The anecdotes were interesting, particularly that Justice John Marshall, who gave us the seminal Marbury v. Madison establishing the primacy of the Supreme Court in determining the constitutionality of laws, was simultaneously the Secretary of State for the first month of his tenure.

It was not ever thus. John Marshall, undoubtedly the greatest chief justice ever, spent his first month on the court as the secretary of state of the United States. That’s right, the chief justice and the secretary of state were the same person — an arrangement permitted by the Constitution, which only prohibits members of Congress from holding other offices. Marshall’s most famous decision — Marbury v. Madison, which established the principle of judicial review — arose from Marshall’s own failure as secretary of state to deliver the obscure William Marbury his commission as justice of the peace in the waning hours of the Adams administration. No one cared.

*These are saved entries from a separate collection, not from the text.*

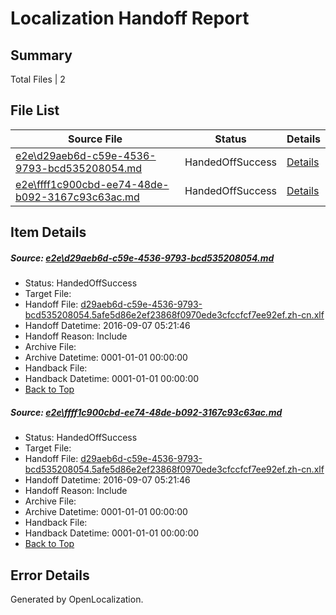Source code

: # <a name='report-top'></a> Localization Handoff Report

## Summary
 Total Files | 2

## File List
 Source File | Status | Details 
 ----------- | ------ | ------- 
 [e2e\d29aeb6d-c59e-4536-9793-bcd535208054.md](https://github.com/OpenLocalizationTestOrg/ol-test0/blob/65234b6303aaafaba4c045df6238167258dabba0/e2e/d29aeb6d-c59e-4536-9793-bcd535208054.md) | HandedOffSuccess | [Details](#c4d1af1ca95c53c3e1d0125c7ee0f431a63465ad1)
 [e2e\ffff1c900cbd-ee74-48de-b092-3167c93c63ac.md](https://github.com/OpenLocalizationTestOrg/ol-test0/blob/65234b6303aaafaba4c045df6238167258dabba0/e2e/ffff1c900cbd-ee74-48de-b092-3167c93c63ac.md) | HandedOffSuccess | [Details](#c4d1af1ca95c53c3e1d0125c7ee0f431a63465ad2)

## Item Details
##### <a name='c4d1af1ca95c53c3e1d0125c7ee0f431a63465ad1'></a> Source: [e2e\d29aeb6d-c59e-4536-9793-bcd535208054.md](https://github.com/OpenLocalizationTestOrg/ol-test0/blob/65234b6303aaafaba4c045df6238167258dabba0/e2e/d29aeb6d-c59e-4536-9793-bcd535208054.md)
* Status: HandedOffSuccess
* Target File: 
* Handoff File: [d29aeb6d-c59e-4536-9793-bcd535208054.5afe5d86e2ef23868f0970ede3cfccfcf7ee92ef.zh-cn.xlf](https://github.com/OpenLocalizationTestOrg/ol-test0-handoff/blob/4a35e20aa047185a4fe84c5fa3578bbe8b9c802e/ol-handoff/OpenLocalizationTestOrg/ol-test0-zhcn/ci/ht/d29aeb6d-c59e-4536-9793-bcd535208054.5afe5d86e2ef23868f0970ede3cfccfcf7ee92ef.zh-cn.xlf)
* Handoff Datetime: 2016-09-07 05:21:46
* Handoff Reason: Include
* Archive File: 
* Archive Datetime: 0001-01-01 00:00:00
* Handback File: 
* Handback Datetime: 0001-01-01 00:00:00
* [Back to Top](#report-top)

##### <a name='c4d1af1ca95c53c3e1d0125c7ee0f431a63465ad2'></a> Source: [e2e\ffff1c900cbd-ee74-48de-b092-3167c93c63ac.md](https://github.com/OpenLocalizationTestOrg/ol-test0/blob/65234b6303aaafaba4c045df6238167258dabba0/e2e/ffff1c900cbd-ee74-48de-b092-3167c93c63ac.md)
* Status: HandedOffSuccess
* Target File: 
* Handoff File: [d29aeb6d-c59e-4536-9793-bcd535208054.5afe5d86e2ef23868f0970ede3cfccfcf7ee92ef.zh-cn.xlf](https://github.com/OpenLocalizationTestOrg/ol-test0-handoff/blob/4a35e20aa047185a4fe84c5fa3578bbe8b9c802e/ol-handoff/OpenLocalizationTestOrg/ol-test0-zhcn/ci/ht/d29aeb6d-c59e-4536-9793-bcd535208054.5afe5d86e2ef23868f0970ede3cfccfcf7ee92ef.zh-cn.xlf)
* Handoff Datetime: 2016-09-07 05:21:46
* Handoff Reason: Include
* Archive File: 
* Archive Datetime: 0001-01-01 00:00:00
* Handback File: 
* Handback Datetime: 0001-01-01 00:00:00
* [Back to Top](#report-top)


## Error Details

Generated by OpenLocalization.
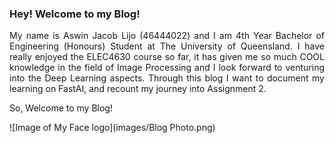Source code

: 
### Hey! Welcome to my Blog!

<div style="text-align: justify;">

My name is Aswin Jacob Lijo (46444022) and I am 4th Year Bachelor of Engineering (Honours) Student at The University of Queensland. I have really enjoyed the ELEC4630 course so far, it has given me so much COOL knowledge  in the field of Image Processing and I look forward to venturing into the Deep Learning aspects. Through this blog I want to document my learning on FastAI, and recount my journey into Assignment 2. 

So, Welcome to my Blog!

</div>

![Image of My Face logo](images/Blog Photo.png)
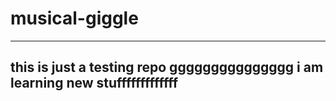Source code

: # musical-giggle
---
this is just a testing repo ggggggggggggggg i am learning new stufffffffffffff
---
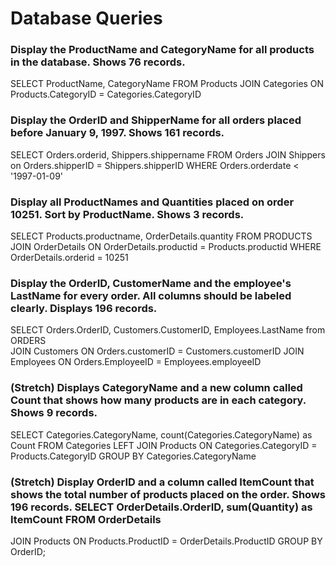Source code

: # Database Queries

### Display the ProductName and CategoryName for all products in the database. Shows 76 records.

SELECT ProductName, CategoryName FROM Products
JOIN Categories
ON Products.CategoryID = Categories.CategoryID

### Display the OrderID and ShipperName for all orders placed before January 9, 1997. Shows 161 records.

SELECT Orders.orderid, Shippers.shippername FROM Orders
JOIN Shippers on Orders.shipperID = Shippers.shipperID
WHERE Orders.orderdate < '1997-01-09'

### Display all ProductNames and Quantities placed on order 10251. Sort by ProductName. Shows 3 records.

SELECT Products.productname, OrderDetails.quantity FROM PRODUCTS
JOIN OrderDetails
ON OrderDetails.productid = Products.productid
WHERE OrderDetails.orderid = 10251

### Display the OrderID, CustomerName and the employee's LastName for every order. All columns should be labeled clearly. Displays 196 records.

SELECT Orders.OrderID, Customers.CustomerID, Employees.LastName from ORDERS  
JOIN Customers
ON Orders.customerID = Customers.customerID
JOIN Employees ON Orders.EmployeeID = Employees.employeeID

### (Stretch) Displays CategoryName and a new column called Count that shows how many products are in each category. Shows 9 records.

SELECT Categories.CategoryName, count(Categories.CategoryName) as Count
FROM Categories
LEFT JOIN Products
ON Categories.CategoryID = Products.CategoryID
GROUP BY Categories.CategoryName

### (Stretch) Display OrderID and a column called ItemCount that shows the total number of products placed on the order. Shows 196 records. SELECT OrderDetails.OrderID, sum(Quantity) as ItemCount FROM OrderDetails

JOIN Products
ON Products.ProductID = OrderDetails.ProductID
GROUP BY OrderID;
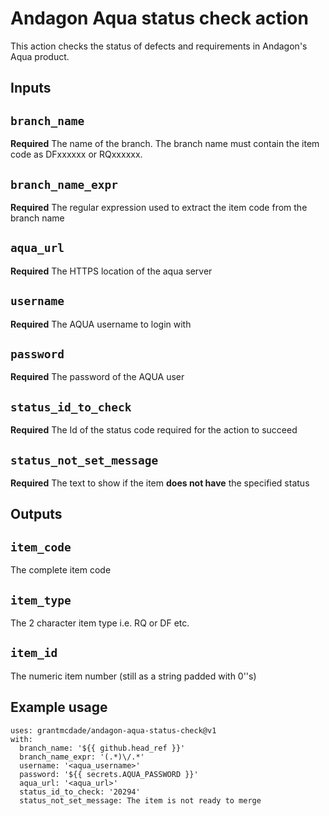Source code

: ﻿# Andagon Aqua status check action

This action checks the status of defects and requirements in Andagon's Aqua product.

## Inputs

## `branch_name`

**Required** The name of the branch. The branch name must contain the item code as DFxxxxxx or RQxxxxxx.

## `branch_name_expr`

**Required** The regular expression used to extract the item code from the branch name

## `aqua_url`

**Required** The HTTPS location of the aqua server

## `username`

**Required** The AQUA username to login with

## `password`

**Required** The password of the AQUA user

## `status_id_to_check`

**Required** The Id of the status code required for the action to succeed

## `status_not_set_message`

**Required** The text to show if the item **does not have** the specified status

## Outputs

## `item_code`

The complete item code

## `item_type`

The 2 character item type i.e. RQ or DF etc.

## `item_id`

The numeric item number (still as a string padded with 0''s)

## Example usage

    uses: grantmcdade/andagon-aqua-status-check@v1
    with:
      branch_name: '${{ github.head_ref }}'
      branch_name_expr: '(.*)\/.*'
      username: '<aqua_username>'
      password: '${{ secrets.AQUA_PASSWORD }}'
      aqua_url: '<aqua_url>'
      status_id_to_check: '20294'
      status_not_set_message: The item is not ready to merge
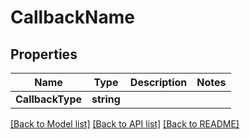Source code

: # CallbackName

## Properties

Name | Type | Description | Notes
------------ | ------------- | ------------- | -------------
**CallbackType** | **string** |  | 

[[Back to Model list]](../README.md#documentation-for-models) [[Back to API list]](../README.md#documentation-for-api-endpoints) [[Back to README]](../README.md)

But Noah Feldman’s op-ed in the New York Times, which seizes on such upon the medieval influence of robed monks to the justices who played poker with presidents (Robert Jackson), asserts the obvious and then takes a blind leap into oblivion.


It is absurd for conservatives to criticize the cosmopolitan forums where judges from around the world compare notes. And it is absurd for liberals to criticize the conservative justices for associating with people who share or reinforce their views. The justices are human — and the more we let them be human, the better job they will do. Let the unthinkable be said! If the medieval vestments are making people think the justices should be monks, then maybe, just maybe, we should to do away with those robes.

But of course they’re human.  Of course they have beliefs.  And nobody suspected they holed themselves up in their rooms when they weren’t on the bench, cloistered from society and its myriad influences.  How that leads to the conclusion that “the more we let them be human, the better job they will do,” however, remains unclear.

Disconnected from any other aspect of his argument, Feldman states that Supreme Court Justices are too “isolated” from the rest of society, leading to their making “isolated” decisions.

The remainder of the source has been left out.